A porta se fechou atrás dela, me deixando sozinho com os destroços das minhas escolhas.
Eu tinha que consertar isso. Tinha que fazê-la entender. A dívida com Cíntia era real, uma obrigação tóxica que apodreceu por uma década. Mas meu amor por Elisa... isso também era real. Era a única coisa pura e inegável na minha vida. Era uma obsessão, uma possessão, o próprio cerne do meu ser. Eu construí meu império para ela, destruí sua família para possuí-la, e eu queimaria o mundo até o chão antes de deixá-la ir.
Ignorando a dor lancinante, arranquei meu próprio soro e saí cambaleando do meu quarto, seguindo-a pelo corredor.
Quando cheguei ao quarto de Cíntia, a cena lá dentro me congelou no lugar. Elisa estava de pé ao lado da cama, um sorriso sereno, quase agradável, no rosto. Cíntia estava apoiada nos travesseiros, parecendo triunfante.
"Bernardo, querido", Cíntia arrulhou, me vendo na porta. "Elisa estava me dizendo como está feliz por nós. Ela entende que algumas mulheres são simplesmente... estéreis. Não é culpa dela ser defeituosa." Ela deu um tapinha na barriga. "Mas graças a Deus você me tem para te dar um herdeiro saudável."
O sorriso de Elisa não vacilou. "Sim", disse ela, sua voz suave como seda. "Estou tão emocionada. Na verdade, vim te dar um presente."
Antes que alguém pudesse reagir, ela se esticou e pegou a jarra de água da mesa de cabeceira de Cíntia. Com um movimento do pulso, ela esvaziou a jarra inteira de água gelada diretamente na barriga grávida de Cíntia.
Cíntia gritou, um som agudo de choque e indignação.

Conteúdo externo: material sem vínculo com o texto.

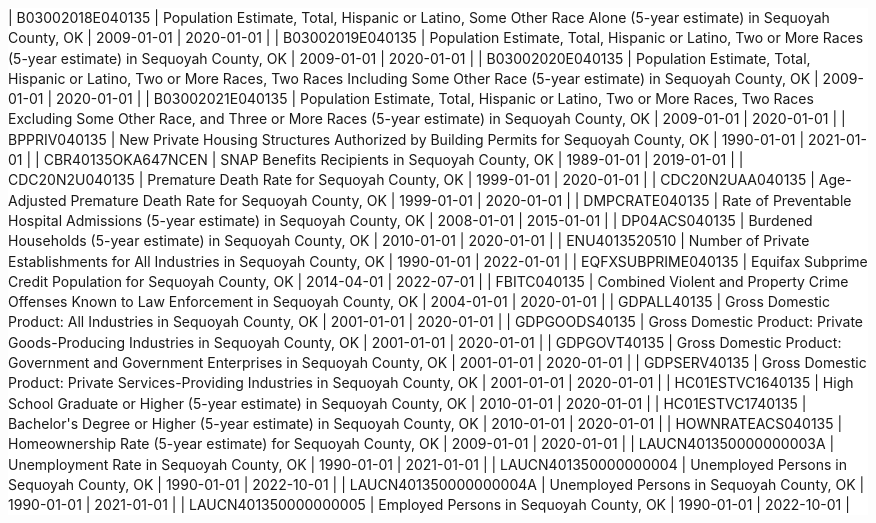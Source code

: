 | B03002018E040135          | Population Estimate, Total, Hispanic or Latino, Some Other Race Alone (5-year estimate) in Sequoyah County, OK                                                               | 2009-01-01          | 2020-01-01        |
| B03002019E040135          | Population Estimate, Total, Hispanic or Latino, Two or More Races (5-year estimate) in Sequoyah County, OK                                                                   | 2009-01-01          | 2020-01-01        |
| B03002020E040135          | Population Estimate, Total, Hispanic or Latino, Two or More Races, Two Races Including Some Other Race (5-year estimate) in Sequoyah County, OK                              | 2009-01-01          | 2020-01-01        |
| B03002021E040135          | Population Estimate, Total, Hispanic or Latino, Two or More Races, Two Races Excluding Some Other Race, and Three or More Races (5-year estimate) in Sequoyah County, OK     | 2009-01-01          | 2020-01-01        |
| BPPRIV040135              | New Private Housing Structures Authorized by Building Permits for Sequoyah County, OK                                                                                        | 1990-01-01          | 2021-01-01        |
| CBR40135OKA647NCEN        | SNAP Benefits Recipients in Sequoyah County, OK                                                                                                                              | 1989-01-01          | 2019-01-01        |
| CDC20N2U040135            | Premature Death Rate for Sequoyah County, OK                                                                                                                                 | 1999-01-01          | 2020-01-01        |
| CDC20N2UAA040135          | Age-Adjusted Premature Death Rate for Sequoyah County, OK                                                                                                                    | 1999-01-01          | 2020-01-01        |
| DMPCRATE040135            | Rate of Preventable Hospital Admissions (5-year estimate) in Sequoyah County, OK                                                                                             | 2008-01-01          | 2015-01-01        |
| DP04ACS040135             | Burdened Households (5-year estimate) in Sequoyah County, OK                                                                                                                 | 2010-01-01          | 2020-01-01        |
| ENU4013520510             | Number of Private Establishments for All Industries in Sequoyah County, OK                                                                                                   | 1990-01-01          | 2022-01-01        |
| EQFXSUBPRIME040135        | Equifax Subprime Credit Population for Sequoyah County, OK                                                                                                                   | 2014-04-01          | 2022-07-01        |
| FBITC040135               | Combined Violent and Property Crime Offenses Known to Law Enforcement in Sequoyah County, OK                                                                                 | 2004-01-01          | 2020-01-01        |
| GDPALL40135               | Gross Domestic Product: All Industries in Sequoyah County, OK                                                                                                                | 2001-01-01          | 2020-01-01        |
| GDPGOODS40135             | Gross Domestic Product: Private Goods-Producing Industries in Sequoyah County, OK                                                                                            | 2001-01-01          | 2020-01-01        |
| GDPGOVT40135              | Gross Domestic Product: Government and Government Enterprises in Sequoyah County, OK                                                                                         | 2001-01-01          | 2020-01-01        |
| GDPSERV40135              | Gross Domestic Product: Private Services-Providing Industries in Sequoyah County, OK                                                                                         | 2001-01-01          | 2020-01-01        |
| HC01ESTVC1640135          | High School Graduate or Higher (5-year estimate) in Sequoyah County, OK                                                                                                      | 2010-01-01          | 2020-01-01        |
| HC01ESTVC1740135          | Bachelor's Degree or Higher (5-year estimate) in Sequoyah County, OK                                                                                                         | 2010-01-01          | 2020-01-01        |
| HOWNRATEACS040135         | Homeownership Rate (5-year estimate) for Sequoyah County, OK                                                                                                                 | 2009-01-01          | 2020-01-01        |
| LAUCN401350000000003A     | Unemployment Rate in Sequoyah County, OK                                                                                                                                     | 1990-01-01          | 2021-01-01        |
| LAUCN401350000000004      | Unemployed Persons in Sequoyah County, OK                                                                                                                                    | 1990-01-01          | 2022-10-01        |
| LAUCN401350000000004A     | Unemployed Persons in Sequoyah County, OK                                                                                                                                    | 1990-01-01          | 2021-01-01        |
| LAUCN401350000000005      | Employed Persons in Sequoyah County, OK                                                                                                                                      | 1990-01-01          | 2022-10-01        |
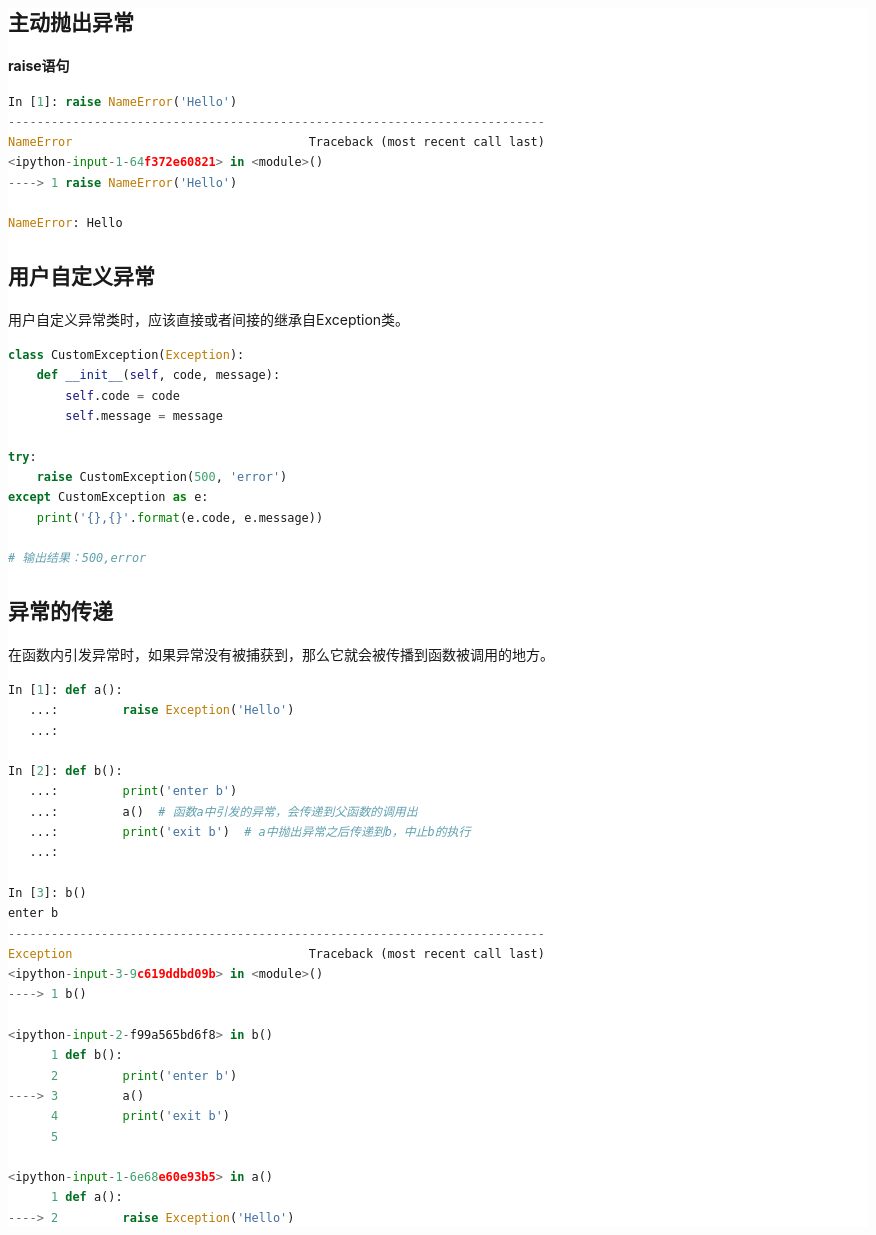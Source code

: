 ## 主动抛出异常

**raise语句**

```python
In [1]: raise NameError('Hello')
---------------------------------------------------------------------------
NameError                                 Traceback (most recent call last)
<ipython-input-1-64f372e60821> in <module>()
----> 1 raise NameError('Hello')

NameError: Hello
```

## 用户自定义异常

用户自定义异常类时，应该直接或者间接的继承自Exception类。

```python
class CustomException(Exception):
    def __init__(self, code, message):
        self.code = code
        self.message = message

try:
    raise CustomException(500, 'error')
except CustomException as e:
    print('{},{}'.format(e.code, e.message))

# 输出结果：500,error
```

## 异常的传递

在函数内引发异常时，如果异常没有被捕获到，那么它就会被传播到函数被调用的地方。

```python
In [1]: def a():
   ...:         raise Exception('Hello')
   ...: 

In [2]: def b():
   ...:         print('enter b')
   ...:         a()  # 函数a中引发的异常，会传递到父函数的调用出
   ...:         print('exit b')  # a中抛出异常之后传递到b，中止b的执行
   ...:     

In [3]: b()
enter b
---------------------------------------------------------------------------
Exception                                 Traceback (most recent call last)
<ipython-input-3-9c619ddbd09b> in <module>()
----> 1 b()

<ipython-input-2-f99a565bd6f8> in b()
      1 def b():
      2         print('enter b')
----> 3         a()
      4         print('exit b')
      5 

<ipython-input-1-6e68e60e93b5> in a()
      1 def a():
----> 2         raise Exception('Hello')

```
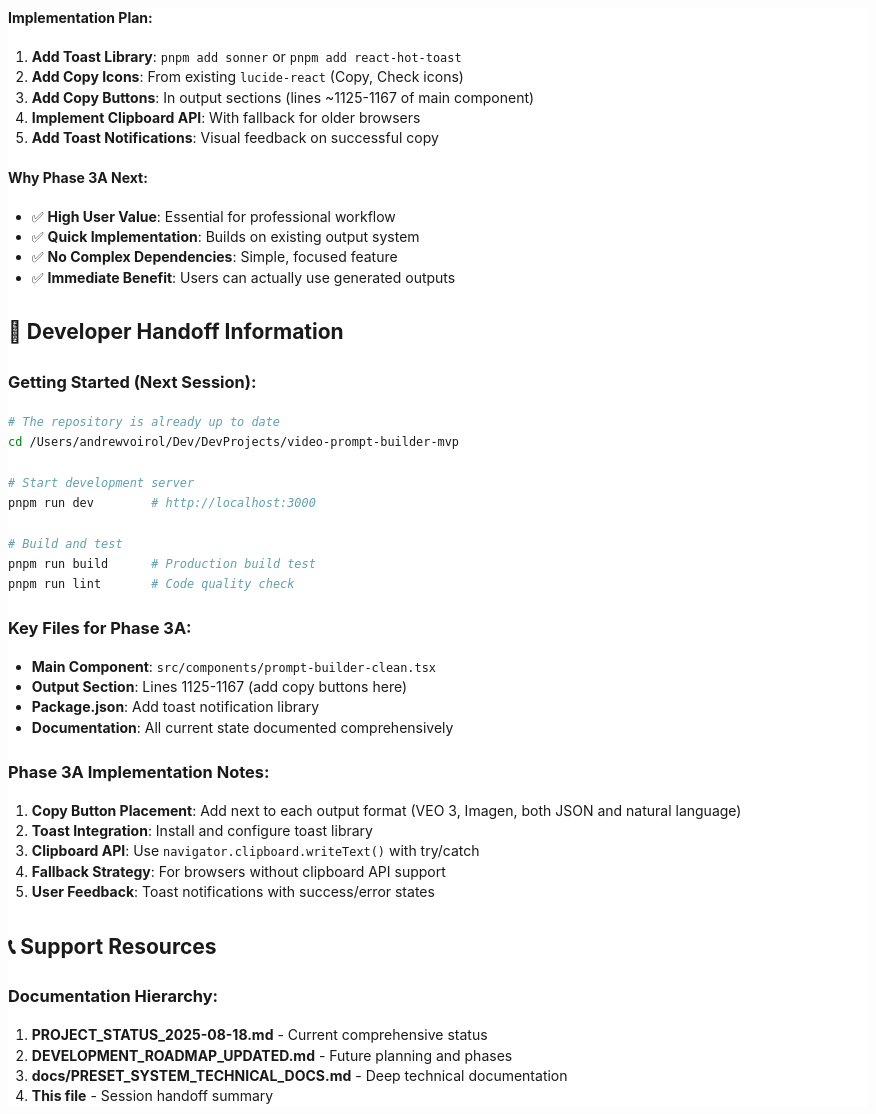 #### Implementation Plan:
1. **Add Toast Library**: `pnpm add sonner` or `pnpm add react-hot-toast`
2. **Add Copy Icons**: From existing `lucide-react` (Copy, Check icons)
3. **Add Copy Buttons**: In output sections (lines ~1125-1167 of main component)
4. **Implement Clipboard API**: With fallback for older browsers
5. **Add Toast Notifications**: Visual feedback on successful copy

#### Why Phase 3A Next:
- ✅ **High User Value**: Essential for professional workflow
- ✅ **Quick Implementation**: Builds on existing output system
- ✅ **No Complex Dependencies**: Simple, focused feature
- ✅ **Immediate Benefit**: Users can actually use generated outputs

## 🔧 Developer Handoff Information

### Getting Started (Next Session):
```bash
# The repository is already up to date
cd /Users/andrewvoirol/Dev/DevProjects/video-prompt-builder-mvp

# Start development server
pnpm run dev        # http://localhost:3000

# Build and test
pnpm run build      # Production build test
pnpm run lint       # Code quality check
```

### Key Files for Phase 3A:
- **Main Component**: `src/components/prompt-builder-clean.tsx`
- **Output Section**: Lines 1125-1167 (add copy buttons here)
- **Package.json**: Add toast notification library
- **Documentation**: All current state documented comprehensively

### Phase 3A Implementation Notes:
1. **Copy Button Placement**: Add next to each output format (VEO 3, Imagen, both JSON and natural language)
2. **Toast Integration**: Install and configure toast library
3. **Clipboard API**: Use `navigator.clipboard.writeText()` with try/catch
4. **Fallback Strategy**: For browsers without clipboard API support
5. **User Feedback**: Toast notifications with success/error states

## 📞 Support Resources

### Documentation Hierarchy:
1. **PROJECT_STATUS_2025-08-18.md** - Current comprehensive status
2. **DEVELOPMENT_ROADMAP_UPDATED.md** - Future planning and phases
3. **docs/PRESET_SYSTEM_TECHNICAL_DOCS.md** - Deep technical documentation
4. **This file** - Session handoff summary
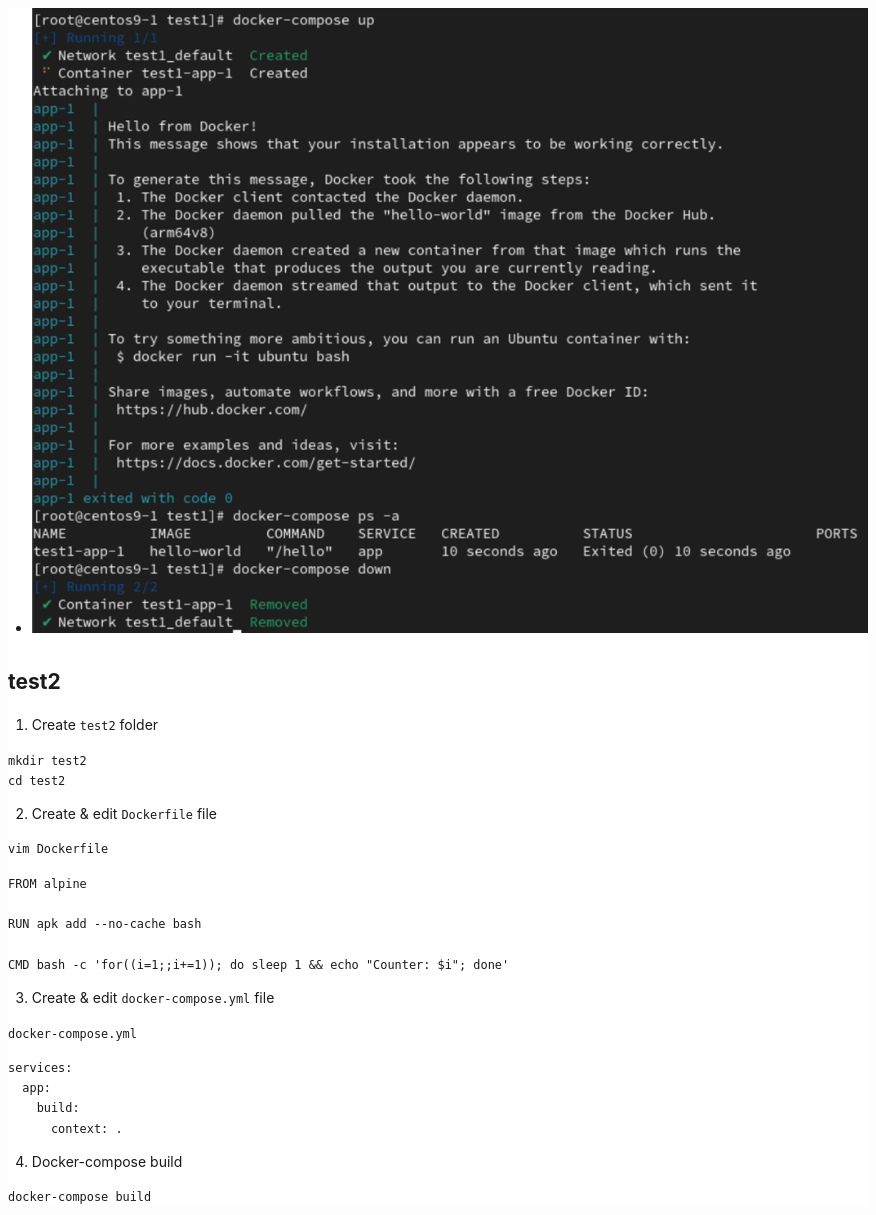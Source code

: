 - ![hello-world-done](img/hello-world-done.png)
## **test2**
1. Create `test2` folder
```
mkdir test2
cd test2
```
2. Create & edit `Dockerfile` file
```
vim Dockerfile
```
```
FROM alpine
	 
RUN apk add --no-cache bash
 
CMD bash -c 'for((i=1;;i+=1)); do sleep 1 && echo "Counter: $i"; done'
```
3. Create & edit `docker-compose.yml` file
```
docker-compose.yml
``` 
```
services:
  app:
    build:
      context: .
```
4. Docker-compose build
```
docker-compose build
```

"Que porra você está fazendo?", eu rugi, correndo para frente.
Elisa apenas ficou lá, sua expressão beatífica. "Apenas ajudando-a a se refrescar. Os hormônios da gravidez podem ser tão... inflamatórios."
Eu empurrei Elisa para o lado, minhas mãos pegando uma toalha para secar uma Cíntia furiosa e engasgada. "Você está louca?", gritei por cima do ombro para minha esposa.
"Talvez", Elisa respondeu calmamente. "Você teve cinco anos para me levar até lá."
Cíntia, vendo sua oportunidade, caiu em soluços dramáticos. "Ela está tentando machucar o bebê, Bernardo! Ela está com ciúmes! Você tem que tirá-la de perto de mim!"
Virei-me para Elisa, meu rosto uma nuvem de fúria. "Saia. Agora."
Ela apenas olhou para mim, seus olhos cheios de uma decepção arrepiante e profunda. Era um olhar que dizia que eu havia falhado em um último e crucial teste. Sem outra palavra, ela se virou e saiu do quarto.
Eu sabia que deveria ter ido atrás dela. Sabia que estava cometendo outro erro catastrófico. Mas Cíntia estava chorando, agarrando o estômago, e o instinto primitivo e protetor - aquele que eu aprimorei por uma década para mantê-la segura, para pagar minha dívida - assumiu o controle.
Eu fiquei. Acalmei Cíntia. Prometi a ela que Elisa não chegaria perto dela novamente. E a cada palavra, eu podia sentir o fio invisível que me conectava à minha verdadeira esposa se esticando cada vez mais fino, até que finalmente se partiu.